A Cambridge Dictionary
Anne O’Neill has the essential lingo you need to fit in as a Cambridge newbie
I began my life at Cambridge largely ignorant of the words and phrases key to any self-respecting Cantabrigian’s vernacular. Study the following dictionary and you just might manage to conceal your fresher status for the first five minutes of conversation; at least until you’re seen cycling haphazardly down King’s Parade, or crashing into a lamp-post.
Bedder
Derived from the word ‘bedmaker’, this is the member of your college’s domestic staff responsible for ensuring you don’t disappear under a pile of Chinese take-away containers. At some colleges, they even still make your bed and do your laundry!
Caius
Pronounced ‘keys’ and a common fresher-alert test.
College Parents
A humorous, yet potentially incestuous relationship engineered by your College JCR/Student Association. Each first year student is allocated at least two upper year students, one male and one female, who will be there to ‘parent’ their ‘children’ through the bumpy ride that is life at Cambridge.
DoS
Your Director of Studies. One of the people responsible for your entry to the College and the person you’ll spend your entire three years apologising to for being a fraud.
Essay
The Cambridge supervision essay is a unique and mythical beast.
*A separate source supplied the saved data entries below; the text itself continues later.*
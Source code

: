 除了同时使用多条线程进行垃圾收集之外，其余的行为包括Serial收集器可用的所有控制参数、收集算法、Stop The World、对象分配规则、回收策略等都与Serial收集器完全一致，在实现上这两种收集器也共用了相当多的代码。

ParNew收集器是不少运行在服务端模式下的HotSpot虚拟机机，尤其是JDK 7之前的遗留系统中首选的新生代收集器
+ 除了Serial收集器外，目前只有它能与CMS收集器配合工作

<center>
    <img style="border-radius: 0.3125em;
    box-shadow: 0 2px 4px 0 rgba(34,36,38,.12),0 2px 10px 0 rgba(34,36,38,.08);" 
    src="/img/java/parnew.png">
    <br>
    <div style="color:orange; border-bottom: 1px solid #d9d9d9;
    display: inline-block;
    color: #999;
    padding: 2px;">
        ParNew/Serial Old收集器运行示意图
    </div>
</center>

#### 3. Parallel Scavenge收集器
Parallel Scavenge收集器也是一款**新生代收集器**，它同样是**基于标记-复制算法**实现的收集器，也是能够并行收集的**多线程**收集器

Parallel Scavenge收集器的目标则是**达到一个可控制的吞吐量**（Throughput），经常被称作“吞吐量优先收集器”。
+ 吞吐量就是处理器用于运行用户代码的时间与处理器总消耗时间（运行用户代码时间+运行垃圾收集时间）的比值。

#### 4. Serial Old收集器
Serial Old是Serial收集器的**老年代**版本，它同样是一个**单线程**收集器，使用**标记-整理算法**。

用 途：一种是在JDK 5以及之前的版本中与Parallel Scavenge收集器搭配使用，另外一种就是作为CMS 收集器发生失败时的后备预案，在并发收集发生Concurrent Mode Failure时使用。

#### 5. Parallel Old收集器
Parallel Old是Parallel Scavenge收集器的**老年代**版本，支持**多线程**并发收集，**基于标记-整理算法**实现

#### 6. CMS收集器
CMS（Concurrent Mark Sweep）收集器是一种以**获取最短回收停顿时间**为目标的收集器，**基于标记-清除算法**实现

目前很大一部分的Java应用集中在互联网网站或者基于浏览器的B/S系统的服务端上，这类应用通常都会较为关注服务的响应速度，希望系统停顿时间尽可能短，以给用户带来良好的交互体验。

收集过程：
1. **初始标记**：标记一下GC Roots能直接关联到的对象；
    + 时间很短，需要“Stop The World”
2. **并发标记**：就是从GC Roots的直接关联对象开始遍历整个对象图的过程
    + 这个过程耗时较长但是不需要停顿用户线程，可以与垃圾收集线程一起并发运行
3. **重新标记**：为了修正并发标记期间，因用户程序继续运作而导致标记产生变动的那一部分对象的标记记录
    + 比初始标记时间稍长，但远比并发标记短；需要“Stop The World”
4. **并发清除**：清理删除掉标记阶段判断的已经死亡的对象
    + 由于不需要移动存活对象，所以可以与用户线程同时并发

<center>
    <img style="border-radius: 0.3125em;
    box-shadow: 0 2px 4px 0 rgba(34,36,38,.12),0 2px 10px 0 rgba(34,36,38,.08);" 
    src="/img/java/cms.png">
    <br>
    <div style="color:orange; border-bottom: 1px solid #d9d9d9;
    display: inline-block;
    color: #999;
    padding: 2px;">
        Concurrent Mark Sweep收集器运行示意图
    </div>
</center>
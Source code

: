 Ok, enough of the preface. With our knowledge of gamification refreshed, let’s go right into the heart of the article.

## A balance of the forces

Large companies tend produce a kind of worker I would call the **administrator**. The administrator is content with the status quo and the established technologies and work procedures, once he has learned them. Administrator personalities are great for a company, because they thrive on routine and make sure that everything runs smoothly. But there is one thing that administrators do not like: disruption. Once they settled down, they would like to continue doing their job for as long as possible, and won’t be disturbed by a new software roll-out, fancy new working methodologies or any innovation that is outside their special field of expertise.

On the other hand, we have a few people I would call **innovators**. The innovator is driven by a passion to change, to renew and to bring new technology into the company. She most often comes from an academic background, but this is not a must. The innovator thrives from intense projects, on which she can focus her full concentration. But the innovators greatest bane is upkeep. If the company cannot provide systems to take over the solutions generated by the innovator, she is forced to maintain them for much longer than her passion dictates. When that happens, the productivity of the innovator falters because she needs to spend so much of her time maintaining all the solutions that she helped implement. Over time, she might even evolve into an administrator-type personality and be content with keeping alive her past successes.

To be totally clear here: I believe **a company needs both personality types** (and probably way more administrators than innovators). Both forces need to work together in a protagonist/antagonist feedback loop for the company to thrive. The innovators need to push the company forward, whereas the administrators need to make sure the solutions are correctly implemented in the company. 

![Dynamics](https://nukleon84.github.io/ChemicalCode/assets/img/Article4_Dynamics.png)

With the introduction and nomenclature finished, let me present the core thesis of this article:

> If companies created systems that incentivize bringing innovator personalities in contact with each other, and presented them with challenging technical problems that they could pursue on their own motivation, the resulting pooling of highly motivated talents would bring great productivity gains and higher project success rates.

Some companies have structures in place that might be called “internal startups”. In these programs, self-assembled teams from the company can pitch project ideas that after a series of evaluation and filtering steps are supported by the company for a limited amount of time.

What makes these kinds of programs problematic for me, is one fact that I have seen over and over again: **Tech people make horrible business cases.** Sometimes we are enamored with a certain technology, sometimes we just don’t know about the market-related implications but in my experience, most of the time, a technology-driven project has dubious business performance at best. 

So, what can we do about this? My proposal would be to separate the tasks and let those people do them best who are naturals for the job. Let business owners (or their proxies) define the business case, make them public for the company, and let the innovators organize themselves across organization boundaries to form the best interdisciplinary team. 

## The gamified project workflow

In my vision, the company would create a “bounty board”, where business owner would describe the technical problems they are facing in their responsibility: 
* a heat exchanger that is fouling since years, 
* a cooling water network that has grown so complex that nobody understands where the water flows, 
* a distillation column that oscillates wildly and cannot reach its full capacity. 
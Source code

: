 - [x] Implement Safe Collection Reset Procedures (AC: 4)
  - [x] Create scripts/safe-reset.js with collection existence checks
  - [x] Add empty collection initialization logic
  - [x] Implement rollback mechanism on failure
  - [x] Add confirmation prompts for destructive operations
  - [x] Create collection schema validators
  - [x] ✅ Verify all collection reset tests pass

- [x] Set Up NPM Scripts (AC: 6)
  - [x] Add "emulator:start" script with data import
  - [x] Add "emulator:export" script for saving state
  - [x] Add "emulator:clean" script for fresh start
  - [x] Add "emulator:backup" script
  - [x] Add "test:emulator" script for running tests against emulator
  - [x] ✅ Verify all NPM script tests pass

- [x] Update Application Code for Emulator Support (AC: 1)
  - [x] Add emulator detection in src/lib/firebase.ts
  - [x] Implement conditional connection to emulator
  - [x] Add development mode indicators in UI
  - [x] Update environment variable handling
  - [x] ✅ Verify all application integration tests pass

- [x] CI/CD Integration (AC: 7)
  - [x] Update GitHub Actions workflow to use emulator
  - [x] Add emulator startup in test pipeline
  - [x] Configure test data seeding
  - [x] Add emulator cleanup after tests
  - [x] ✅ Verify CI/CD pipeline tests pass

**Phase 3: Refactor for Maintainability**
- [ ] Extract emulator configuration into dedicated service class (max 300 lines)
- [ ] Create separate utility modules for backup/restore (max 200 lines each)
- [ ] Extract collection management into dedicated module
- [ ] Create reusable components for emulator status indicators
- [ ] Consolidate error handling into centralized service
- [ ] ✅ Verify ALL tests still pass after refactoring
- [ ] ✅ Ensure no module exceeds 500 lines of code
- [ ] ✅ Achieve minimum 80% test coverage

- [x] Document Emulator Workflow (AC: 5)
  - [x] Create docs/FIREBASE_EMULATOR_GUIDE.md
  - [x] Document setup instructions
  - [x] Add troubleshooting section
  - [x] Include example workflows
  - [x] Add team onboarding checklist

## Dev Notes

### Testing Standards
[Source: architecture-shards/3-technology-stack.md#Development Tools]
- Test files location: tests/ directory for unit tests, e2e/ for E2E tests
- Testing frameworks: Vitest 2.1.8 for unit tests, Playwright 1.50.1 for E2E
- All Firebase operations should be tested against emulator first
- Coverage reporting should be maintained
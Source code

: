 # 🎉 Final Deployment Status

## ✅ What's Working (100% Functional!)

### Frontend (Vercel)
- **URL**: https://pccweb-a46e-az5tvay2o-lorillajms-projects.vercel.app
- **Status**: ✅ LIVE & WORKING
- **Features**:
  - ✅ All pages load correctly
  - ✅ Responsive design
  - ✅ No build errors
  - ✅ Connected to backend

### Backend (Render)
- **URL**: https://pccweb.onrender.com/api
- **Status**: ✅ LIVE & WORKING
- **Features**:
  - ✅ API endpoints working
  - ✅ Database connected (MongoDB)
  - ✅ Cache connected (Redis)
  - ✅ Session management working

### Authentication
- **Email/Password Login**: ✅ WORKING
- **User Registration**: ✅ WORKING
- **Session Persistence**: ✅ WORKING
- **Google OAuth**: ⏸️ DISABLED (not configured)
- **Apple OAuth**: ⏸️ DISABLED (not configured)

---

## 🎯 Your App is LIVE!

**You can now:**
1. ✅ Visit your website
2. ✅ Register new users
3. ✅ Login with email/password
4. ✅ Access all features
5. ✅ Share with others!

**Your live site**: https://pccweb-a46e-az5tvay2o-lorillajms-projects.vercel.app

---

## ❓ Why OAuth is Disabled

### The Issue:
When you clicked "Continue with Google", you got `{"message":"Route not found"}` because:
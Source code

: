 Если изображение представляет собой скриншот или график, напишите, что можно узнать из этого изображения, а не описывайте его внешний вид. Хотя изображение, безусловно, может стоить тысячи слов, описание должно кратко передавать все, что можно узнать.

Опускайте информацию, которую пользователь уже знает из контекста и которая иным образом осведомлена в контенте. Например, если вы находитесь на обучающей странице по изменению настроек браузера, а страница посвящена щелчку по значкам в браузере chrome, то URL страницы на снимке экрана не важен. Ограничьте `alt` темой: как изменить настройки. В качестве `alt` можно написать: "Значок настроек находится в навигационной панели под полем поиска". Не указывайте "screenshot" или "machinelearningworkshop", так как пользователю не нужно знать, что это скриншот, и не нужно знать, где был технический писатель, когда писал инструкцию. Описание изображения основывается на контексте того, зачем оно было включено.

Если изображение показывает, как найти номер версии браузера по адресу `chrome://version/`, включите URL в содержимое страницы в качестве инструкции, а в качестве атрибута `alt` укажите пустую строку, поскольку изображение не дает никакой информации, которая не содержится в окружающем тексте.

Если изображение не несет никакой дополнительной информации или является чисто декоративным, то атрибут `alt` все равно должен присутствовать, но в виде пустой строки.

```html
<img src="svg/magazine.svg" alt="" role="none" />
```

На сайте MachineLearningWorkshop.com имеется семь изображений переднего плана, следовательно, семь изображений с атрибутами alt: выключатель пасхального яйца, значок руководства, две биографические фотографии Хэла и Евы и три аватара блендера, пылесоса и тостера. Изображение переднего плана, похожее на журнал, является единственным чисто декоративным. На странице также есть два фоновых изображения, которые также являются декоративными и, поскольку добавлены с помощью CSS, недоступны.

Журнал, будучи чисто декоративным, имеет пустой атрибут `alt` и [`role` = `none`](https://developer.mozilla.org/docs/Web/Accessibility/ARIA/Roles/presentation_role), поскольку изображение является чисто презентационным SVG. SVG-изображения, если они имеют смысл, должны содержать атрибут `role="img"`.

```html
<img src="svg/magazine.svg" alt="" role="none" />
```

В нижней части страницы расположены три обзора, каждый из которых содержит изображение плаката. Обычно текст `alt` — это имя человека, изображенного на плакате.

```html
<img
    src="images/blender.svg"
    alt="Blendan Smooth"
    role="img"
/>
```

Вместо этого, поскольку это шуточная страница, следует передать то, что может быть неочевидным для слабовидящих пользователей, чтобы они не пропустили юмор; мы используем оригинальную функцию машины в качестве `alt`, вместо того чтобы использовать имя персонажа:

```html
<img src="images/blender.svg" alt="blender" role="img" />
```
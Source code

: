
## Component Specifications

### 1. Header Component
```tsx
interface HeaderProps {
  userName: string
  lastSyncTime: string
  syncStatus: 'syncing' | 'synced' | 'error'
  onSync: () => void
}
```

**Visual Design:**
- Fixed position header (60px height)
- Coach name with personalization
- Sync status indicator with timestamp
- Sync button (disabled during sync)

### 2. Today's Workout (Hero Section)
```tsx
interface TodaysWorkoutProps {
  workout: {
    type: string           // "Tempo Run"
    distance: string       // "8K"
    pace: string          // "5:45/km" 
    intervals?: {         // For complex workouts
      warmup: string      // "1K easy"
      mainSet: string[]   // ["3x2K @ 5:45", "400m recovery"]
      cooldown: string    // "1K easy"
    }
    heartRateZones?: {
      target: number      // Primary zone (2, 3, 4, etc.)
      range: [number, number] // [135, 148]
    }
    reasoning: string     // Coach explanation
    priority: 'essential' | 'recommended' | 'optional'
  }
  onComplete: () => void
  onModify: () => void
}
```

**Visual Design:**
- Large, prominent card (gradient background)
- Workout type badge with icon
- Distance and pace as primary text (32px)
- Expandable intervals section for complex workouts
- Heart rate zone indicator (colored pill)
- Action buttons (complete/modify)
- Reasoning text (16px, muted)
Unlike normal assignments which you spend days or weeks researching and perfecting, this essay will usually be typed up, without notes, two hours before the deadline, with an introduction bearing no correlation to the actual body of the piece and a ‘missing’ conclusion, because you had ‘too many great ideas to sum up in one paragraph’.
Gown
Not to be confused with the maroon-coloured dress worn by Ron Weasley to the Yule Ball, this is the black academic gown you wear to your College’s formal dinners and the synthetic heat conductor you’ll subtly try to slip off your shoulders as soon as the College Master has said grace.
Gyp
Formerly the room where a gyp, an Oxbridge student’s manservant, awaited the call of his gentleman. Now a small, barely serviceable kitchen in most undergraduate accommodation blocks.
JCR
The Junior Combination Room: public lounge/common room within a College where undergraduates relax and socialise. This is also the student-elected body which represents the undergraduates and holds activities within a College.
Magdalene
As with Caius, this one is sure to trip up the newbies (including yours truly). Pronounced ‘maudlin’. Whether the college itself deserves this adjective, I’ll leave it to you to decide.
Pidge
This is your pigeon hole: the place where your friendly, neighbourhood porter will place your mail and notifications of any suspiciously shaped packages you may receive, including the one from your mum which is clearly clean underwear.
Plodge
The Porters’ Lodge: this is the bat-cave of your College Porters. You’ll go to the plodge when your food keeps disappearing from your cupboard, when you can’t find the laundry room, and when you arrive back at your college in the early hours of the morning without your student card, your keys, or, more worryingly, your shoes.
Supervisor
The hint is in the name: these are the academics who supervise your weekly work at Cambridge. They’ll read your painful first attempts at writing an academic essay, listen patiently to your bluster about a book you’ve never read, and decipher your apology-laden emails when you fail to meet an essay deadline and need ‘just one more day’.
Thursday
Move over Monday, Thursday is the first day of the week at Cambridge. One of the most baffling idiosyncrasies of the University.
Tutor
Unlike at other universities, Cambridge tutors have nothing to do with your academic work. Cambridge tutors are the supposedly loveable, fluffy-cardigan-wearing lot to whom you pour out your fears and worries. Or, the socially-stunted, uninterested automatons hired by your College to oversee your welfare. It all depends on the tutor!
Weekend
This is the time when you worry about all the work you haven’t done during the week, but feel you can have a legitimately guilt-free lie-in. Weekend is a much sought-after, rarely seen, creature haunting the Cambridge term.
Week Five
Spoken about in hushed, ominous tones. Imagine Gandalf facing the Balrog and exclaiming ‘You shall not pass!’